## Problem
Only the lines that hold the word "division" are wanted from this listing.

## Source information
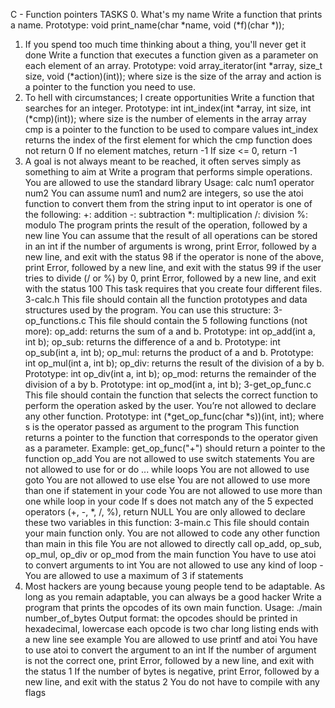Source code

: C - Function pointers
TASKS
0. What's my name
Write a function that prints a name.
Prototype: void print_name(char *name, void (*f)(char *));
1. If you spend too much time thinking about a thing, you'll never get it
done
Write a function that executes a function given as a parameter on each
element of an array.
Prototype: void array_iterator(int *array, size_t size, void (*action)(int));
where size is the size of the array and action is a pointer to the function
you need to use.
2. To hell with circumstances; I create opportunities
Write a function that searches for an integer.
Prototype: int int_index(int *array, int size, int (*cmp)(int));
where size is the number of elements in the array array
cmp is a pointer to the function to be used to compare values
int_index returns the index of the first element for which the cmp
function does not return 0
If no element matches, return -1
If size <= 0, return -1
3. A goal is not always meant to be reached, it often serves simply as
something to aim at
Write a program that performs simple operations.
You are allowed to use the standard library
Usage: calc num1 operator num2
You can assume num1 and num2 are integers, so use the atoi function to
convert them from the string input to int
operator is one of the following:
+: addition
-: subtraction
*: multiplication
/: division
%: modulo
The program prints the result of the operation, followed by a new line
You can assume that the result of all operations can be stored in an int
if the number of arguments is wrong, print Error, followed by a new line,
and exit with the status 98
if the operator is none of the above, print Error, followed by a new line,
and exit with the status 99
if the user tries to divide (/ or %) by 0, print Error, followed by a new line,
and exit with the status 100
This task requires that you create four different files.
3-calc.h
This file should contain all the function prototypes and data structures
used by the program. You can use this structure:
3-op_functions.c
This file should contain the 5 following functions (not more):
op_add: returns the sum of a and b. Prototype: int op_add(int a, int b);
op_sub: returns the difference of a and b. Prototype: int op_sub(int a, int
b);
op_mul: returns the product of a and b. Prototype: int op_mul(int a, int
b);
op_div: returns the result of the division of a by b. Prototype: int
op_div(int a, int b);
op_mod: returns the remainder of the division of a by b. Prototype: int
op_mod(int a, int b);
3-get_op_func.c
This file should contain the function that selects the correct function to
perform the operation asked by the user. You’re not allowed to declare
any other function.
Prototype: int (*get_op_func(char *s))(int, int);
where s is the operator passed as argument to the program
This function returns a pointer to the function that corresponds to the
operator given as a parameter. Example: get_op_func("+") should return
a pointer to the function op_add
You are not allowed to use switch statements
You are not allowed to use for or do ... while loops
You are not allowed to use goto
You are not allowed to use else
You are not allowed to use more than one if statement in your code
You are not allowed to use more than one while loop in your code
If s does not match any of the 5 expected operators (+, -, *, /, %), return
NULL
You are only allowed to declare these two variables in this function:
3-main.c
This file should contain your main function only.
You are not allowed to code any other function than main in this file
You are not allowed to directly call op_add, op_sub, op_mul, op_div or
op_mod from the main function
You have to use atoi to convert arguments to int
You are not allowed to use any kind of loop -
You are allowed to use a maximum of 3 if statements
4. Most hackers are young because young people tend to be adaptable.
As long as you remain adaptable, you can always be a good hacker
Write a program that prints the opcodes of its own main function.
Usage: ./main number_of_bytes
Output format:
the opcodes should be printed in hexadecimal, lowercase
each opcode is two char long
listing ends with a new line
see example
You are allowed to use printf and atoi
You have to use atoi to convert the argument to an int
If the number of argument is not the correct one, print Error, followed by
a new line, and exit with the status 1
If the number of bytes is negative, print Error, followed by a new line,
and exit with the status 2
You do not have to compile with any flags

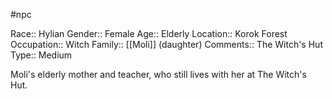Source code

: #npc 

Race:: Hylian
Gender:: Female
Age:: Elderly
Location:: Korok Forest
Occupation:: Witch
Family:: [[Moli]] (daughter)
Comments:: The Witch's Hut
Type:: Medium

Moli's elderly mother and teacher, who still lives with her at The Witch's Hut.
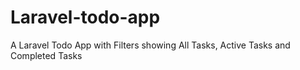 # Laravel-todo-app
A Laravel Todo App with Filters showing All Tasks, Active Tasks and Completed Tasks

## Finished exercise
/: division
op_div: returns the result of the division of a by b. Prototype: int
op_mod: returns the remainder of the division of a by b. Prototype: int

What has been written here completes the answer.